-- Data section follows --
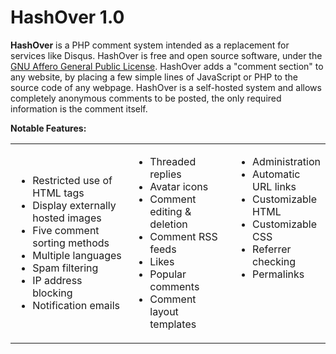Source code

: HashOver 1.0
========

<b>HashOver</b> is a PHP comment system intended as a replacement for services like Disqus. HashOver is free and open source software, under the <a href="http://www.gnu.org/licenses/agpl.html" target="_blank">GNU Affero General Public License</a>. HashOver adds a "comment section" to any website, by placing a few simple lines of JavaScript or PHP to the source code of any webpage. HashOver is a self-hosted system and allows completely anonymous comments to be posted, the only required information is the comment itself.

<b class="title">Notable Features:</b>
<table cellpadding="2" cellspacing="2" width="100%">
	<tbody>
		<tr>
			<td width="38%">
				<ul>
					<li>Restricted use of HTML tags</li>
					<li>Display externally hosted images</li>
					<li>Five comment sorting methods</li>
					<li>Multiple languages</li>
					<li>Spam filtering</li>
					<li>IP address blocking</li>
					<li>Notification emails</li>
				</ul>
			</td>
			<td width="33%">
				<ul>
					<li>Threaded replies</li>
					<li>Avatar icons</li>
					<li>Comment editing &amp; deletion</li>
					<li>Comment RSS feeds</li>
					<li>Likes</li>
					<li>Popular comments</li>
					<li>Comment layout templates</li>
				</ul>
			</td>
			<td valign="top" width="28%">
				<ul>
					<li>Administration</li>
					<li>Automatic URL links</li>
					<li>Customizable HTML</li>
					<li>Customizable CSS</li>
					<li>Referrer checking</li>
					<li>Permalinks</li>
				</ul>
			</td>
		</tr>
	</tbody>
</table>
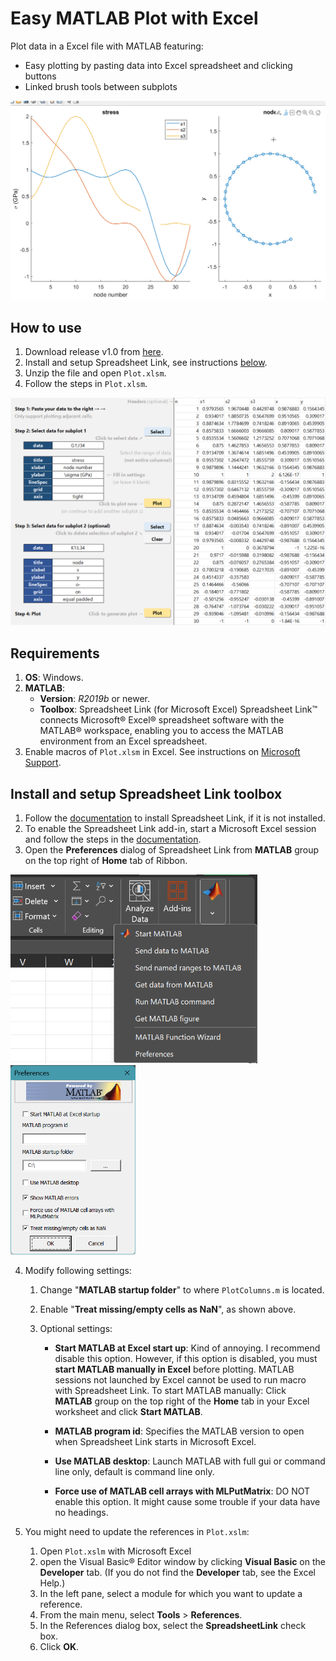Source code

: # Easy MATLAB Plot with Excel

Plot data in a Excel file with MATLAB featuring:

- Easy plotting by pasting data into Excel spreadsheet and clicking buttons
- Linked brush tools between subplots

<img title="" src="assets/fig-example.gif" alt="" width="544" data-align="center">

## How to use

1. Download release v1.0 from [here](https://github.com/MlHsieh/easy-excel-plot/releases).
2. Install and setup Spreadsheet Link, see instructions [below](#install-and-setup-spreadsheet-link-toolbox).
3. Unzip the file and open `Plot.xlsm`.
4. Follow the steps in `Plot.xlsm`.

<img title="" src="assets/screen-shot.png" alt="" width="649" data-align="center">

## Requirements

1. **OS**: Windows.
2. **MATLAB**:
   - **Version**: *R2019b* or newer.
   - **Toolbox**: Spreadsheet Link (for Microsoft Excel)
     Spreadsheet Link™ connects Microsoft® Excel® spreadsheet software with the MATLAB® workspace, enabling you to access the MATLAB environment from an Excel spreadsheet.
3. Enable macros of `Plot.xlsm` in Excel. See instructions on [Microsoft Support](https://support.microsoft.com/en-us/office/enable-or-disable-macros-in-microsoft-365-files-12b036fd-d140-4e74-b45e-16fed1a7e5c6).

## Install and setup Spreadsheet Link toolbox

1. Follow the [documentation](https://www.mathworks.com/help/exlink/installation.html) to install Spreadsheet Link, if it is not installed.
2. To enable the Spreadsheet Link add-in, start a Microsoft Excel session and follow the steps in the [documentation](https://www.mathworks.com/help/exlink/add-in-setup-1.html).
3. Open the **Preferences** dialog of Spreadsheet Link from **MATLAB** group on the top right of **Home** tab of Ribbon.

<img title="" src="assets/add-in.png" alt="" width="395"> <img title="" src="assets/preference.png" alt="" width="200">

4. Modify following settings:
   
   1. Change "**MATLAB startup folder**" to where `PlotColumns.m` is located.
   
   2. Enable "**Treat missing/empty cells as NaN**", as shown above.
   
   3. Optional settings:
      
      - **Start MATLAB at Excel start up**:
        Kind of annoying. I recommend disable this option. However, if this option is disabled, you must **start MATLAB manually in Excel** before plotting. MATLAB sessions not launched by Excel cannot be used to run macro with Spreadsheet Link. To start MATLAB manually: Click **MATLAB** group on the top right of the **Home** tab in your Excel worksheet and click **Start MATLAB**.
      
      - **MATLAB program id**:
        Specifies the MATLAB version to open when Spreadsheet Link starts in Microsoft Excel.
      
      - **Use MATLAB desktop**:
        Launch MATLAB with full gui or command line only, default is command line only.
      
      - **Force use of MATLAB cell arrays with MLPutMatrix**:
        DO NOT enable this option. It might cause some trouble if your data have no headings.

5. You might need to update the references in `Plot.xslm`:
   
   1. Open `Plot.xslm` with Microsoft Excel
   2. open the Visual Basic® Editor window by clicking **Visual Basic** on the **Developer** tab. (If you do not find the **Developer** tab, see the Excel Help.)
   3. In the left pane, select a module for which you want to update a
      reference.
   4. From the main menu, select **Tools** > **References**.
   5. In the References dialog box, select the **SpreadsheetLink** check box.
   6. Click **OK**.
-- Data section concluded --
◆ Task instructions:
Nothing but the pictures may be dropped as you repeat the listing above exactly.

◆ Expected answer:
Source code

: HashOver 1.0
========

<b>HashOver</b> is a PHP comment system intended as a replacement for services like Disqus. HashOver is free and open source software, under the <a href="http://www.gnu.org/licenses/agpl.html" target="_blank">GNU Affero General Public License</a>. HashOver adds a "comment section" to any website, by placing a few simple lines of JavaScript or PHP to the source code of any webpage. HashOver is a self-hosted system and allows completely anonymous comments to be posted, the only required information is the comment itself.

<b class="title">Notable Features:</b>
<table cellpadding="2" cellspacing="2" width="100%">
	<tbody>
		<tr>
			<td width="38%">
				<ul>
					<li>Restricted use of HTML tags</li>
					<li>Display externally hosted images</li>
					<li>Five comment sorting methods</li>
					<li>Multiple languages</li>
					<li>Spam filtering</li>
					<li>IP address blocking</li>
					<li>Notification emails</li>
				</ul>
			</td>
			<td width="33%">
				<ul>
					<li>Threaded replies</li>
					<li>Avatar icons</li>
					<li>Comment editing &amp; deletion</li>
					<li>Comment RSS feeds</li>
					<li>Likes</li>
					<li>Popular comments</li>
					<li>Comment layout templates</li>
				</ul>
			</td>
			<td valign="top" width="28%">
				<ul>
					<li>Administration</li>
					<li>Automatic URL links</li>
					<li>Customizable HTML</li>
					<li>Customizable CSS</li>
					<li>Referrer checking</li>
					<li>Permalinks</li>
				</ul>
			</td>
		</tr>
	</tbody>
</table>
Source code

: # Easy MATLAB Plot with Excel

Plot data in a Excel file with MATLAB featuring:

- Easy plotting by pasting data into Excel spreadsheet and clicking buttons
- Linked brush tools between subplots

<img title="" src="assets/fig-example.gif" alt="" width="544" data-align="center">

## How to use

1. Download release v1.0 from [here](https://github.com/MlHsieh/easy-excel-plot/releases).
2. Install and setup Spreadsheet Link, see instructions [below](#install-and-setup-spreadsheet-link-toolbox).
3. Unzip the file and open `Plot.xlsm`.
4. Follow the steps in `Plot.xlsm`.

<img title="" src="assets/screen-shot.png" alt="" width="649" data-align="center">

## Requirements

1. **OS**: Windows.
2. **MATLAB**:
   - **Version**: *R2019b* or newer.
   - **Toolbox**: Spreadsheet Link (for Microsoft Excel)
     Spreadsheet Link™ connects Microsoft® Excel® spreadsheet software with the MATLAB® workspace, enabling you to access the MATLAB environment from an Excel spreadsheet.
3. Enable macros of `Plot.xlsm` in Excel. See instructions on [Microsoft Support](https://support.microsoft.com/en-us/office/enable-or-disable-macros-in-microsoft-365-files-12b036fd-d140-4e74-b45e-16fed1a7e5c6).

## Install and setup Spreadsheet Link toolbox

1. Follow the [documentation](https://www.mathworks.com/help/exlink/installation.html) to install Spreadsheet Link, if it is not installed.
2. To enable the Spreadsheet Link add-in, start a Microsoft Excel session and follow the steps in the [documentation](https://www.mathworks.com/help/exlink/add-in-setup-1.html).
3. Open the **Preferences** dialog of Spreadsheet Link from **MATLAB** group on the top right of **Home** tab of Ribbon.

<img title="" src="assets/add-in.png" alt="" width="395"> <img title="" src="assets/preference.png" alt="" width="200">

4. Modify following settings:
   
   1. Change "**MATLAB startup folder**" to where `PlotColumns.m` is located.
   
   2. Enable "**Treat missing/empty cells as NaN**", as shown above.
   
   3. Optional settings:
      
      - **Start MATLAB at Excel start up**:
        Kind of annoying. I recommend disable this option. However, if this option is disabled, you must **start MATLAB manually in Excel** before plotting. MATLAB sessions not launched by Excel cannot be used to run macro with Spreadsheet Link. To start MATLAB manually: Click **MATLAB** group on the top right of the **Home** tab in your Excel worksheet and click **Start MATLAB**.
      
      - **MATLAB program id**:
        Specifies the MATLAB version to open when Spreadsheet Link starts in Microsoft Excel.
      
      - **Use MATLAB desktop**:
        Launch MATLAB with full gui or command line only, default is command line only.
      
      - **Force use of MATLAB cell arrays with MLPutMatrix**:
        DO NOT enable this option. It might cause some trouble if your data have no headings.

5. You might need to update the references in `Plot.xslm`:
   
   1. Open `Plot.xslm` with Microsoft Excel
   2. open the Visual Basic® Editor window by clicking **Visual Basic** on the **Developer** tab. (If you do not find the **Developer** tab, see the Excel Help.)
   3. In the left pane, select a module for which you want to update a
      reference.
   4. From the main menu, select **Tools** > **References**.
   5. In the References dialog box, select the **SpreadsheetLink** check box.
   6. Click **OK**.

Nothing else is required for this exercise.